The proposed DPU-chart may be particularly beneficial when a defect prediction model is available, as it allows to avoid the construction of a conventional SPC chart (phase I) and to derive control limits directly from product assembly structure knowledge. In particular, through an empirical comparison with hardness testing machines assembly, it was obtained that the model developed for wrapping machines can also be preliminary suitable for other similar applications in the electromechanical field. Conversely, if a predictive model is not available, it is necessary to evaluate, on a case-by-case basis, whether it is more beneficial to adopt a conventional SPC chart or to build a new specific defect prediction model.

The novel approach to set up the DPU-chart can be of great help to improve process monitoring and control especially in a context of low-volume manufacturing, for which implementing phase I would typically take very long time to get enough data.
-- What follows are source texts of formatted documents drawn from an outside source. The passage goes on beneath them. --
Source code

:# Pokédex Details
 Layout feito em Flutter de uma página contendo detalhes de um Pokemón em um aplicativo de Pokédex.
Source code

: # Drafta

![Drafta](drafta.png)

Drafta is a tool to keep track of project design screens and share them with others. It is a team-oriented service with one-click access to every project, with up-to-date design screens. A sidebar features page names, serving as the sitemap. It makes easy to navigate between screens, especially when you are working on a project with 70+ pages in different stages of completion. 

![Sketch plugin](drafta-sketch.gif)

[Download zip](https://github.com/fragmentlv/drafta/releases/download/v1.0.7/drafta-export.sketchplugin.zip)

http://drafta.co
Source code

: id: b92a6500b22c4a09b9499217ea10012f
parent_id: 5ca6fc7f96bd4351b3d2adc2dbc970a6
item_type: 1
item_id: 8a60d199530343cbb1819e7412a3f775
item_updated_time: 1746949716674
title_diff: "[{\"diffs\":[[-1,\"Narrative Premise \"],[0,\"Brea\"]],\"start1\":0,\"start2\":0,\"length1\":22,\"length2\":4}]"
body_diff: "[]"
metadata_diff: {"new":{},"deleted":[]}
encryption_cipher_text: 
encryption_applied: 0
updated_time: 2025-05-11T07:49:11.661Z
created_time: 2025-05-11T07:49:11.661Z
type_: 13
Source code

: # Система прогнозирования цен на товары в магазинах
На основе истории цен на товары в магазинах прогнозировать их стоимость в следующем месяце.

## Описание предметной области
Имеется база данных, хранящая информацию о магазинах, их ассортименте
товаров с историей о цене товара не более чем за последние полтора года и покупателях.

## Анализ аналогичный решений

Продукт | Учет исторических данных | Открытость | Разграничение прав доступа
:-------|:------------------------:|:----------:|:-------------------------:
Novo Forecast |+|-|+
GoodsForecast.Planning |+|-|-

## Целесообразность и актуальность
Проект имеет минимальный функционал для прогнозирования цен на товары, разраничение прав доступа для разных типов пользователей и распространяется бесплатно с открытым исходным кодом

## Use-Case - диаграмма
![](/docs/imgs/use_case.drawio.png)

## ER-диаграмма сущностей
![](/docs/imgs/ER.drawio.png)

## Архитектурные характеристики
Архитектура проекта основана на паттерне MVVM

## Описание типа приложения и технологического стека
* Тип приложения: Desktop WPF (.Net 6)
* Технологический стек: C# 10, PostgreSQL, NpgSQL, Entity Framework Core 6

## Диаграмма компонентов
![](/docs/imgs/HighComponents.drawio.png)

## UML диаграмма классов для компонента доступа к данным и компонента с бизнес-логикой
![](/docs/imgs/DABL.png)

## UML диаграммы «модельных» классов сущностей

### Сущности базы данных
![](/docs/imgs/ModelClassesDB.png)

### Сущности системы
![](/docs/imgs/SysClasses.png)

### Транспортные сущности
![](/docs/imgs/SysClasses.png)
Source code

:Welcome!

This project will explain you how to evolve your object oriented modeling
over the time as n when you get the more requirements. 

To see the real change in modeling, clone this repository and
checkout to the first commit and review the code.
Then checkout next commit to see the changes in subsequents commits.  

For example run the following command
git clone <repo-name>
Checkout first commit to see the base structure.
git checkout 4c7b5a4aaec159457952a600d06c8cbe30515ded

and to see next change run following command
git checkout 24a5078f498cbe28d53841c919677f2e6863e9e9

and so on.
As a result, the construction of the chart can be significantly accelerated, thus avoiding delaying the next monitoring phase. The relevance of this novel paradigm is supported by the findings obtained in a real production of wrapping machines, showing how the monitoring process can be successfully improved. Further research will be addressed to explore the use of artificial intelligence (AI) techniques to develop reliable defect prediction models that can be used as an alternative to the one proposed in this study.